Susurluk’tan başlayarak Ergenekon’la devam eden süreçte, açılan pandoranın kutusundan dökülenler, her gün biraz daha karmaşık bir hal alıyor ve kafalar daha çok karışıyor. Siyasette yeni kavramlar ve alışık olmadığımız söylemler insanları şaşırtmaya ve yanıltmaya devam ediyor.

İnsanlar hem laik, hem tarikatçı nasıl oluyor, aynı zamanda hem solcu, hem liberal olmanın politik, ideolojik açılımı nedir?
Sosyal Demokrat olduğunu iddia eden bir parti nasıl oluyor da evrensel değerlerden vazgeçip, milliyetçi söylemlere yönelebiliyor, ulusalcılık adı altında neo-faşistlerle birlikte davranabiliyor?

Geçmişteki on binlerce faili meçhul cinayetlerin çözülebilmesinin önündeki en büyük engellerden biri olan devlet içindeki çetelerin açığa çıkarılması umudu varken, Ana Muhalefet Partisi lideri, nasıl oluyor da Ergenekon’un avukatlığına soyunabiliyor?
Ulusal medya bu korkunç kirliliğin içerisinde ne kadar temiz ve tarafsız kalabilir?

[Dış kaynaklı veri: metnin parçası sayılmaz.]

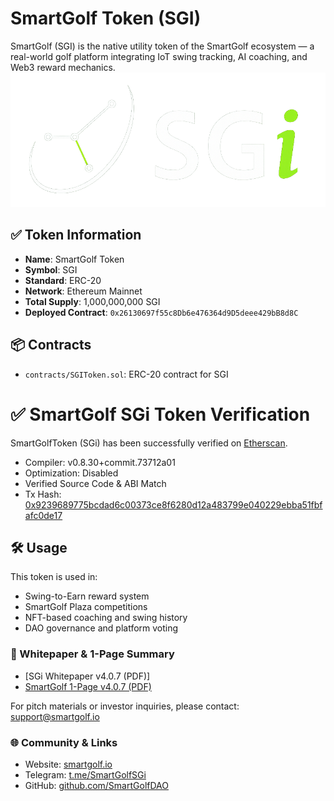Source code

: # SmartGolf Token (SGI)

SmartGolf (SGI) is the native utility token of the SmartGolf ecosystem — a real-world golf platform integrating IoT swing tracking, AI coaching, and Web3 reward mechanics.
![SGi Logo](images/logo/SGi-logo.png)

## ✅ Token Information

- **Name**: SmartGolf Token
- **Symbol**: SGI
- **Standard**: ERC-20
- **Network**: Ethereum Mainnet
- **Total Supply**: 1,000,000,000 SGI
- **Deployed Contract**: `0x26130697f55c8Db6e476364d9D5deee429bB8d8C`

## 📦 Contracts

- `contracts/SGIToken.sol`: ERC-20 contract for SGI

# ✅ SmartGolf SGi Token Verification

SmartGolfToken (SGi) has been successfully verified on [Etherscan](https://etherscan.io/address/0x26130697f55c8db6e476364d9d5deee429bb8d8c#code).  
- Compiler: v0.8.30+commit.73712a01  
- Optimization: Disabled  
- Verified Source Code & ABI Match  
- Tx Hash: [0x9239689775bcdad6c00373ce8f6280d12a483799e040229ebba51fbfafc0de17](https://etherscan.io/tx/0x9239689775bcdad6c00373ce8f6280d12a483799e040229ebba51fbfafc0de17)  



## 🛠 Usage

This token is used in:
- Swing-to-Earn reward system
- SmartGolf Plaza competitions
- NFT-based coaching and swing history
- DAO governance and platform voting
  
### 📘 Whitepaper & 1-Page Summary

- [SGi Whitepaper v4.0.7 (PDF)]
- [SmartGolf 1-Page v4.0.7 (PDF)](./Docs/)

For pitch materials or investor inquiries, please contact: support@smartgolf.io


### 🌐 Community & Links

- Website: [smartgolf.io](https://smartgolf.io)
- Telegram: [t.me/SmartGolfSGi](https://t.me/SmartGolfSGi)
- GitHub: [github.com/SmartGolfDAO](https://github.com/SmartGolfDAO)
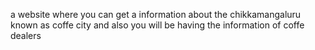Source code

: a website where you can get a information about the chikkamangaluru known as coffe city and also you will be having the information of coffe dealers
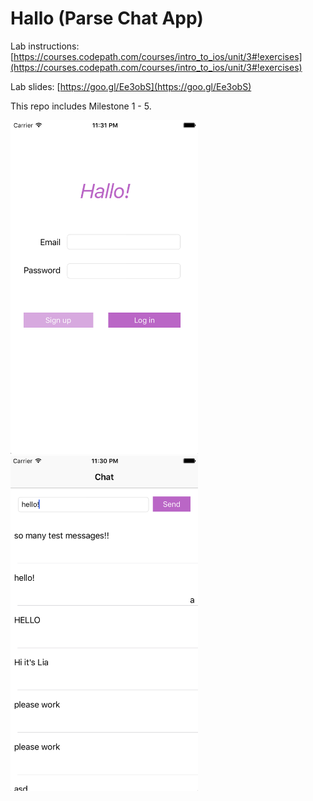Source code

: # Hallo (Parse Chat App)

Lab instructions: [https://courses.codepath.com/courses/intro_to_ios/unit/3#!exercises](https://courses.codepath.com/courses/intro_to_ios/unit/3#!exercises)

Lab slides: [https://goo.gl/Ee3obS](https://goo.gl/Ee3obS)

This repo includes Milestone 1 - 5.

<img src="https://github.com/carinaboo/hallo/blob/master/Demo/LogInViewController.png?raw=true" width="300">
<img src="https://github.com/carinaboo/hallo/blob/master/Demo/ChatViewController.png?raw=true" width="300">
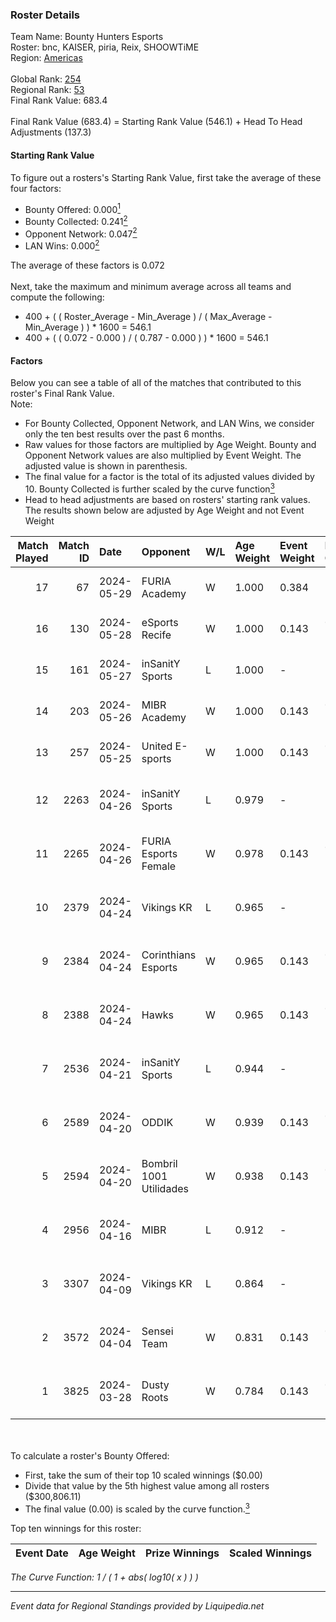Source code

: ### Roster Details<br />
Team Name: Bounty Hunters Esports<br />
Roster: bnc, KAISER, piria, Reix, SHOOWTiME<br />
Region: [Americas]( ../standings_americas.md)<br />
<br />
Global Rank: [254](../standings_global.md)<br />
Regional Rank: [53]( ../standings_americas.md)<br />
Final Rank Value:  683.4<br />
<br />
Final Rank Value (683.4) = Starting Rank Value (546.1) + Head To Head Adjustments (137.3)<br />

#### Starting Rank Value<br />
To figure out a rosters's Starting Rank Value, first take the average of these four factors:<br />
- Bounty Offered: 0.000[<sup>1</sup>](#table2)
- Bounty Collected: 0.241[<sup>2</sup>](#table1)
- Opponent Network: 0.047[<sup>2</sup>](#table1)
- LAN Wins: 0.000[<sup>2</sup>](#table1)

The average of these factors is 0.072<br />
<br />
Next, take the maximum and minimum average across all teams and compute the following:<br />
- 400 + ( ( Roster_Average - Min_Average ) / ( Max_Average - Min_Average ) ) * 1600 = 546.1
- 400 + ( ( 0.072 - 0.000 ) / ( 0.787 - 0.000 ) ) * 1600 = 546.1


#### Factors<br />
Below you can see a table of all of the matches that contributed to this roster's Final Rank Value.<br />
Note:<br />

- For Bounty Collected, Opponent Network, and LAN Wins, we consider only the ten best results over the past 6 months.
- Raw values for those factors are multiplied by Age Weight. Bounty and Opponent Network values are also multiplied by Event Weight. The adjusted value is shown in parenthesis.
- The final value for a factor is the total of its adjusted values divided by 10. Bounty Collected is further scaled by the curve function[<sup>3</sup>](#curveFunction)
- Head to head adjustments are based on rosters' starting rank values. The results shown below are adjusted by Age Weight and not Event Weight
<span id="table1"></span><br />


| Match Played | Match ID | Date       | Opponent                | W/L | Age Weight | Event Weight | Bounty Collected | Opponent Network | LAN Wins  | H2H Adj. | Roster                               |
| -: | -: | :- | :- | :- | :- | :- | :- | :- | :- | -: | :- |
|           17 |       67 | 2024-05-29 | FURIA Academy           | W   | 1.000      | 0.384        | -                | 0.169 (0.065)    | 0 (0.000) |    13.35 | bnc, KAISER, piria, Reix, SHOOWTiME  |
|           16 |      130 | 2024-05-28 | eSports Recife          | W   | 1.000      | 0.143        | 0.002 (0.000)    | 0.441 (0.063)    | 0 (0.000) |    19.50 | bnc, KAISER, piria, Reix, SHOOWTiME  |
|           15 |      161 | 2024-05-27 | inSanitY Sports         | L   | 1.000      | -            | -                | -                | -         |   -12.72 | bnc, KAISER, piria, Reix, SHOOWTiME  |
|           14 |      203 | 2024-05-26 | MIBR Academy            | W   | 1.000      | 0.143        | 0.003 (0.000)    | 0.220 (0.031)    | 0 (0.000) |    16.78 | bnc, KAISER, piria, Reix, SHOOWTiME  |
|           13 |      257 | 2024-05-25 | United E-sports         | W   | 1.000      | 0.143        | 0.001 (0.000)    | -                | 0 (0.000) |    13.67 | bnc, KAISER, piria, Reix, SHOOWTiME  |
|           12 |     2263 | 2024-04-26 | inSanitY Sports         | L   | 0.979      | -            | -                | -                | -         |   -14.78 | bnc, KAISER, Reix, SHOOWTiME, Tomate |
|           11 |     2265 | 2024-04-26 | FURIA Esports Female    | W   | 0.978      | 0.143        | 0.018 (0.003)    | 0.159 (0.022)    | 0 (0.000) |    22.14 | bnc, KAISER, Reix, SHOOWTiME, Tomate |
|           10 |     2379 | 2024-04-24 | Vikings KR              | L   | 0.965      | -            | -                | -                | -         |   -10.40 | bnc, KAISER, Reix, SHOOWTiME, Tomate |
|            9 |     2384 | 2024-04-24 | Corinthians Esports     | W   | 0.965      | 0.143        | 0.002 (0.000)    | 0.458 (0.063)    | 0 (0.000) |    17.16 | bnc, KAISER, Reix, SHOOWTiME, Tomate |
|            8 |     2388 | 2024-04-24 | Hawks                   | W   | 0.965      | 0.143        | 0.000 (0.000)    | 0.220 (0.030)    | 0 (0.000) |    15.85 | bnc, KAISER, Reix, SHOOWTiME, Tomate |
|            7 |     2536 | 2024-04-21 | inSanitY Sports         | L   | 0.944      | -            | -                | -                | -         |   -13.85 | bnc, KAISER, Reix, SHOOWTiME, Tomate |
|            6 |     2589 | 2024-04-20 | ODDIK                   | W   | 0.939      | 0.143        | 0.017 (0.002)    | 0.494 (0.066)    | 0 (0.000) |    24.93 | bnc, KAISER, Reix, SHOOWTiME, Tomate |
|            5 |     2594 | 2024-04-20 | Bombril 1001 Utilidades | W   | 0.938      | 0.143        | 0.003 (0.000)    | 0.144 (0.019)    | 0 (0.000) |    19.53 | bnc, KAISER, Reix, SHOOWTiME, Tomate |
|            4 |     2956 | 2024-04-16 | MIBR                    | L   | 0.912      | -            | -                | -                | -         |    -0.11 | bnc, KAISER, Reix, SHOOWTiME, Tomate |
|            3 |     3307 | 2024-04-09 | Vikings KR              | L   | 0.864      | -            | -                | -                | -         |    -8.35 | bnc, KAISER, Reix, SHOOWTiME, Tomate |
|            2 |     3572 | 2024-04-04 | Sensei Team             | W   | 0.831      | 0.143        | 0.003 (0.000)    | 0.482 (0.057)    | 0 (0.000) |    18.48 | bnc, KAISER, Reix, SHOOWTiME, Tomate |
|            1 |     3825 | 2024-03-28 | Dusty Roots             | W   | 0.784      | 0.143        | 0.003 (0.000)    | 0.425 (0.048)    | -         |    16.14 | bnc, KAISER, Reix, SHOOWTiME, Tomate |

<br />
<span id="table2"></span><br />
To calculate a roster's Bounty Offered:<br />

- First, take the sum of their top 10 scaled winnings ($0.00)
- Divide that value by the 5th highest value among all rosters ($300,806.11)
- The final value (0.00) is scaled by the curve function.[<sup>3</sup>](#curveFunction)

Top ten winnings for this roster:<br />

| Event Date | Age Weight | Prize Winnings | Scaled Winnings |
| :- | -: | :- | :- |


<span id="curveFunction"></span>_The Curve Function: 1 / ( 1 + abs( log10( x ) ) )_<br />

---
_Event data for Regional Standings provided by Liquipedia.net_<br />
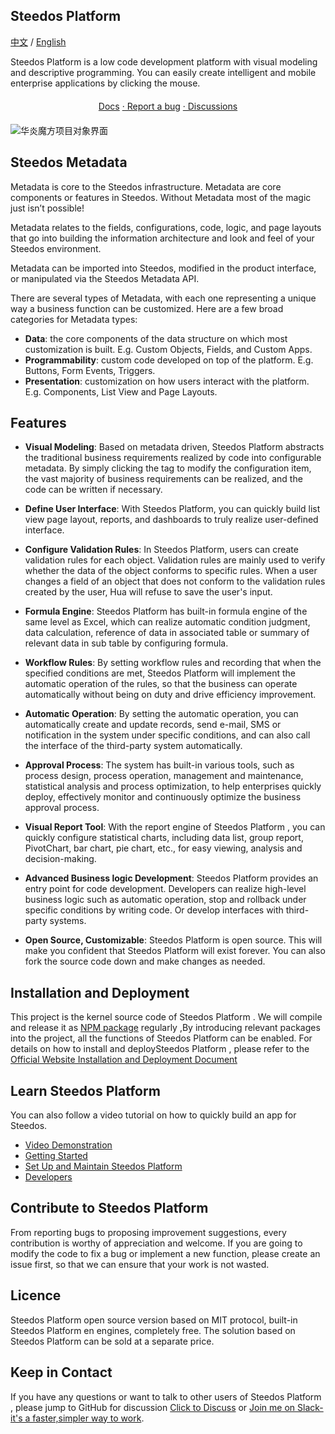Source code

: 
## Steedos Platform

[中文](https://github.com/steedos/steedos-platform/blob/1.22/README_cn.md) / [English](https://github.com/steedos/steedos-platform/blob/1.22/README.md)

Steedos Platform  is a low code development platform with visual modeling and descriptive programming. You can easily create intelligent and mobile enterprise applications by clicking the mouse.

<center style="margin:20px 0;">
<a href="https://www.steedos.com/help/">  Docs</a>
<a href="https://github.com/steedos/steedos-platform/issues/"> · Report a bug</a>
<a href="https://github.com/steedos/steedos-platform/discussions"> · Discussions</a>
</center>

![华炎魔方项目对象界面](https://steedos.github.io/assets/github/platform/cn/Project_object.jpg)

## Steedos Metadata

Metadata is core to the Steedos infrastructure. Metadata are core components or features in Steedos. Without Metadata most of the magic just isn’t possible!

Metadata relates to the fields, configurations, code, logic, and page layouts that go into building the information architecture and look and feel of your Steedos environment.

Metadata can be imported into Steedos, modified in the product interface, or manipulated via the Steedos Metadata API.

There are several types of Metadata, with each one representing a unique way a business function can be customized. Here are a few broad categories for Metadata types:

- **Data**: the core components of the data structure on which most customization is built. E.g. Custom Objects, Fields, and Custom Apps.
- **Programmability**: custom code developed on top of the platform. E.g. Buttons, Form Events, Triggers.
- **Presentation**: customization on how users interact with the platform. E.g. Components, List View and Page Layouts.

## Features

- **Visual Modeling**: Based on metadata driven, Steedos Platform abstracts the traditional business requirements realized by code into configurable metadata. By simply clicking the  tag to modify the configuration item, the vast majority of business requirements can be realized, and the code can be written if necessary.

- **Define User Interface**: With Steedos Platform, you can quickly build list view page layout, reports, and dashboards to truly realize user-defined interface.

- **Configure Validation Rules**: In Steedos Platform, users can create validation rules for each object. Validation rules are mainly used to verify whether the data of the object conforms to specific rules. When a user changes a field of an object that does not conform to the validation rules created by the user, Hua will refuse to save the user's input.

- **Formula Engine**: Steedos Platform has built-in formula engine of the same level as Excel, which can realize automatic condition judgment, data calculation, reference of data in associated table or summary of relevant data in sub table by configuring formula.

- **Workflow Rules**: By setting workflow rules and recording that when the specified conditions are met, Steedos Platform will implement the automatic operation of the rules, so that the business can operate automatically without being on duty and drive efficiency improvement.

- **Automatic Operation**: By setting the automatic operation, you can automatically create and update records, send e-mail, SMS or notification in the system under specific conditions, and can also call the interface of the third-party system automatically.

- **Approval Process**: The system has built-in various tools, such as process design, process operation, management and maintenance, statistical analysis and process optimization, to help enterprises quickly deploy, effectively monitor and continuously optimize the business approval process.

- **Visual Report Tool**: With the report engine of Steedos Platform , you can quickly configure statistical charts, including data list, group report, PivotChart, bar chart, pie chart, etc., for easy viewing, analysis and decision-making.

- **Advanced Business logic Development**: Steedos Platform  provides an entry point for code development. Developers can realize high-level business logic such as automatic operation, stop and rollback under specific conditions by writing code. Or develop interfaces with third-party systems.

- **Open Source, Customizable**: Steedos Platform  is open source. This will make you confident that Steedos Platform will exist forever. You can also fork the source code down and make changes as needed.

## Installation and Deployment

This project is the kernel source code of Steedos Platform . We will compile and release it as [NPM package](https://www.npmjs.com/package/steedos-server) regularly ,By introducing relevant packages into the project, all the functions of Steedos Platform  can be enabled.
For details on how to install and deploySteedos Platform , please refer to the [Official Website Installation and Deployment Document](https://www.steedos.com/help/deploy/)

## Learn Steedos Platform

You can also follow a video tutorial on how to quickly build an app for Steedos.

- [Video Demonstration](https://www.steedos.com/videos)
- [Getting Started](https://www.steedos.com/help/user)
- [Set Up and Maintain Steedos Platform](https://www.npmjs.com/package/steedos-server)
- [Developers](https://www.steedos.com/videos)

## Contribute to Steedos Platform

From reporting bugs to proposing improvement suggestions, every contribution is worthy of appreciation and welcome. If you are going to modify the code to fix a bug or implement a new function, please create an issue first, so that we can ensure that your work is not wasted.

## Licence

Steedos Platform open source version based on MIT protocol, built-in Steedos Platform en engines, completely free. The solution based on Steedos Platform can be sold at a separate price.

## Keep in Contact

If you have any questions or want to talk to other users of Steedos Platform , please jump to GitHub for discussion [Click to Discuss](https://github.com/steedos/steedos-platform/discussions) or [Join me on Slack-it's a faster,simpler way to work](https://join.slack.com/t/steedos/shared_invite/zt-jq7eupr9-cgKrUOyWb1zymniRzhH4jg).

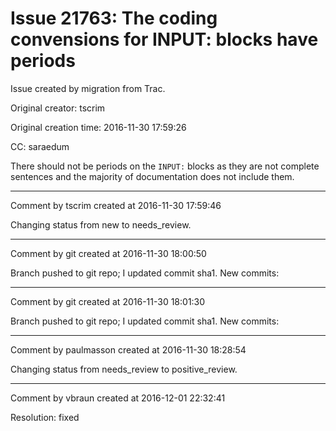 # Issue 21763: The coding convensions for INPUT: blocks have periods

Issue created by migration from Trac.

Original creator: tscrim

Original creation time: 2016-11-30 17:59:26

CC:  saraedum

There should not be periods on the `INPUT:` blocks as they are not complete sentences and the majority of documentation does not include them.


---

Comment by tscrim created at 2016-11-30 17:59:46

Changing status from new to needs_review.


---

Comment by git created at 2016-11-30 18:00:50

Branch pushed to git repo; I updated commit sha1. New commits:


---

Comment by git created at 2016-11-30 18:01:30

Branch pushed to git repo; I updated commit sha1. New commits:


---

Comment by paulmasson created at 2016-11-30 18:28:54

Changing status from needs_review to positive_review.


---

Comment by vbraun created at 2016-12-01 22:32:41

Resolution: fixed

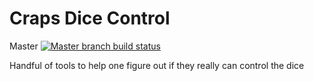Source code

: # Craps Dice Control

Master [![Master branch build status](https://travis-ci.org/pastly/craps-dice-control.svg?branch=master)](https://travis-ci.org/pastly/craps-dice-control)

Handful of tools to help one figure out if they really can control the dice
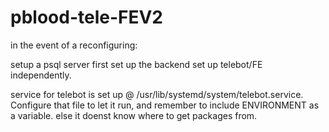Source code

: # pblood-tele-FEV2
in the event of a reconfiguring:

setup a psql server first
set up the backend
set up telebot/FE independently. 

service for telebot is set up @ /usr/lib/systemd/system/telebot.service. Configure that file to let it run, and remember to include ENVIRONMENT as a variable. else it doenst know where to get packages from. 
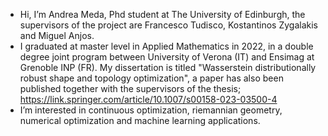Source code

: - Hi, I’m Andrea Meda, Phd student at The University of Edinburgh, the supervisors of the project are Francesco Tudisco, Kostantinos Zygalakis and Miguel Anjos.
- I graduated at master level in Applied Mathematics in 2022, in a double degree joint program between University of Verona (IT) and Ensimag at Grenoble INP (FR). My dissertation is titled "Wasserstein distributionally robust shape and topology optimization", a paper has also been published together with the supervisors of the thesis; https://link.springer.com/article/10.1007/s00158-023-03500-4
- I’m interested in continuous optimization, riemannian geometry, numerical optimization and machine learning applications.

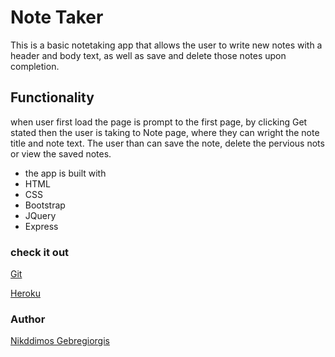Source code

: # Note Taker
This is a basic notetaking app that allows the user to write new notes with a 
header and body text, as well as save and delete those notes upon completion.

## Functionality
when user first load the page is prompt to the first page, by clicking Get 
stated then the user is taking to Note page, where they can wright the note 
title and note text. The user than can save the note, delete the pervious nots or view the saved notes.

 *  the app is built with
 * HTML
 * CSS
 * Bootstrap
 * JQuery
 * Express


### check it out 

[Git](https://github.com/Nick-code92/Note-Taker)

[Heroku](https://afternoon-spire-95129.herokuapp.com)

### Author 
[Nikddimos Gebregiorgis](https://github.com/Nick-code92)

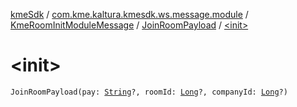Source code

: [kmeSdk](../../../index.md) / [com.kme.kaltura.kmesdk.ws.message.module](../../index.md) / [KmeRoomInitModuleMessage](../index.md) / [JoinRoomPayload](index.md) / [&lt;init&gt;](./-init-.md)

# &lt;init&gt;

`JoinRoomPayload(pay: `[`String`](https://kotlinlang.org/api/latest/jvm/stdlib/kotlin/-string/index.html)`?, roomId: `[`Long`](https://kotlinlang.org/api/latest/jvm/stdlib/kotlin/-long/index.html)`?, companyId: `[`Long`](https://kotlinlang.org/api/latest/jvm/stdlib/kotlin/-long/index.html)`?)`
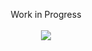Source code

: <p align="center">
    Work in Progress<br>
    <br>
    <img src="https://i.pinimg.com/originals/cc/d2/92/ccd2926b176eb5cf2c2ee638ec1d0aea.gif">
</p>

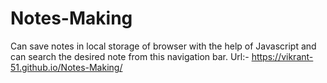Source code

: # Notes-Making
Can save notes in local storage of browser with the help of Javascript and can search the desired note from this navigation bar. 
Url:- https://vikrant-51.github.io/Notes-Making/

Atatürkçülüğü her türlü amaçları için bir kalkan olarak kullananların, Atatürk’ün kişileri putlaştıran doğmatik ideolojilere karşı olduğunu bile bile Kemalizm ideolojisinin arkasına saklanmasına destek verenlerin, nasıl oluyor da kendilerini solcu saydıklarını anlayabilmek mümkün değil.

Bu ve benzer soruları çoğaltmak mümkün.
Ancak soruların ardına sığınmak da elbet bir çözüm değil.
Tüm bu soruların yanıtını verecek, küreselleşme mağdurlarını örgütleyecek bir vicdan hareketinin siyasallaşması gerçekleşmeden çözüm bulmak mümkün görünmüyor.
Yaşamımıza yön veren, kutsal kabul ettiğimiz tüm moral değerlerin yerine egemen olan ahlaksızlık ideolojisinin toplumu teslim aldığı ve her türlü yolsuzluk, hırsızlık ve ahlaksızlığın doğal sayıldığı bir ortamda mevcut düzen partileriyle bu sorunların üstesinden gelemeyiz.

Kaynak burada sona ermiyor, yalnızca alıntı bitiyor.